Instructions to follow -
The answer should match the entries below word for word, minus their pictures.

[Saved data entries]
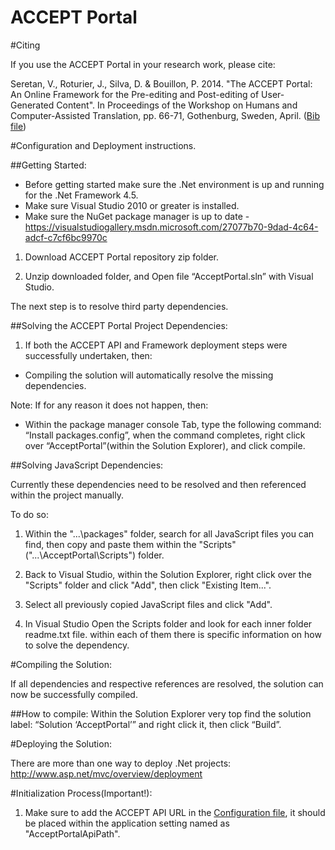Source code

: ACCEPT Portal
=============

#Citing

If you use the ACCEPT Portal in your research work, please cite:

Seretan, V., Roturier, J., Silva, D. & Bouillon, P. 2014. "The ACCEPT Portal: An Online Framework for the Pre-editing and Post-editing of User-Generated Content". In Proceedings of the Workshop on Humans and Computer-Assisted Translation, pp. 66-71, Gothenburg, Sweden, April. ([Bib file](https://raw.githubusercontent.com/accept-project/accept-portal/master/cite.bib))

#Configuration and Deployment instructions. 

##Getting Started:

- Before getting started make sure the .Net environment is up and running for the .Net Framework 4.5.
- Make sure Visual Studio 2010 or greater is installed.
- Make sure the NuGet package manager is up to date - https://visualstudiogallery.msdn.microsoft.com/27077b70-9dad-4c64-adcf-c7cf6bc9970c

1. Download ACCEPT Portal repository zip folder.

2. Unzip downloaded folder, and Open file “AcceptPortal.sln” with Visual Studio.

The next step is to resolve third party dependencies.

##Solving the ACCEPT Portal Project Dependencies:

1. If both the ACCEPT API and Framework deployment steps were successfully undertaken, then:

- Compiling the solution will automatically resolve the missing dependencies.

Note: If for any reason it does not happen, then:

- Within the package manager console Tab, type the following command: “Install packages.config”, when the command completes, right click over “AcceptPortal”(within the Solution Explorer), and click compile.

##Solving JavaScript Dependencies:

Currently these dependencies need to be resolved and then referenced within the project manually.

To do so:

1. Within the "...\packages" folder, search for all JavaScript files you can find, then copy and paste them within the "Scripts"("...\AcceptPortal\Scripts") folder.

2. Back to Visual Studio, within the Solution Explorer, right click over the "Scripts" folder and click "Add", then click "Existing Item...".

3. Select all previously copied JavaScript files and click "Add".

4. In Visual Studio Open the Scripts folder and look for each inner folder readme.txt file. within each of them there is specific information on how to solve the dependency.    
 
#Compiling the Solution:

If all dependencies and respective references are resolved, the solution can now be successfully compiled.

##How to compile:
Within the Solution Explorer very top find the solution label: “Solution ‘AcceptPortal’” and right click it, then click “Build”.

#Deploying the Solution:

There are more than one way to deploy .Net projects: http://www.asp.net/mvc/overview/deployment

#Initialization Process(Important!):

1. Make sure to add the ACCEPT API URL in the [Configuration file](https://github.com/accept-project/accept-portal/blob/master/AcceptPortal/Web.config), it should be placed within the application setting named as "AcceptPortalApiPath".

Task output -
Source code

: ACCEPT Portal
=============

#Citing

If you use the ACCEPT Portal in your research work, please cite:

Seretan, V., Roturier, J., Silva, D. & Bouillon, P. 2014. "The ACCEPT Portal: An Online Framework for the Pre-editing and Post-editing of User-Generated Content". In Proceedings of the Workshop on Humans and Computer-Assisted Translation, pp. 66-71, Gothenburg, Sweden, April. ([Bib file](https://raw.githubusercontent.com/accept-project/accept-portal/master/cite.bib))

#Configuration and Deployment instructions. 

##Getting Started:

- Before getting started make sure the .Net environment is up and running for the .Net Framework 4.5.
- Make sure Visual Studio 2010 or greater is installed.
- Make sure the NuGet package manager is up to date - https://visualstudiogallery.msdn.microsoft.com/27077b70-9dad-4c64-adcf-c7cf6bc9970c

1. Download ACCEPT Portal repository zip folder.

2. Unzip downloaded folder, and Open file “AcceptPortal.sln” with Visual Studio.

The next step is to resolve third party dependencies.

##Solving the ACCEPT Portal Project Dependencies:

1. If both the ACCEPT API and Framework deployment steps were successfully undertaken, then:

- Compiling the solution will automatically resolve the missing dependencies.

Note: If for any reason it does not happen, then:

- Within the package manager console Tab, type the following command: “Install packages.config”, when the command completes, right click over “AcceptPortal”(within the Solution Explorer), and click compile.

##Solving JavaScript Dependencies:

Currently these dependencies need to be resolved and then referenced within the project manually.

To do so:

1. Within the "...\packages" folder, search for all JavaScript files you can find, then copy and paste them within the "Scripts"("...\AcceptPortal\Scripts") folder.

2. Back to Visual Studio, within the Solution Explorer, right click over the "Scripts" folder and click "Add", then click "Existing Item...".

3. Select all previously copied JavaScript files and click "Add".

4. In Visual Studio Open the Scripts folder and look for each inner folder readme.txt file. within each of them there is specific information on how to solve the dependency.    
 
#Compiling the Solution:

If all dependencies and respective references are resolved, the solution can now be successfully compiled.

##How to compile:
Within the Solution Explorer very top find the solution label: “Solution ‘AcceptPortal’” and right click it, then click “Build”.

#Deploying the Solution:

There are more than one way to deploy .Net projects: http://www.asp.net/mvc/overview/deployment

#Initialization Process(Important!):

1. Make sure to add the ACCEPT API URL in the [Configuration file](https://github.com/accept-project/accept-portal/blob/master/AcceptPortal/Web.config), it should be placed within the application setting named as "AcceptPortalApiPath".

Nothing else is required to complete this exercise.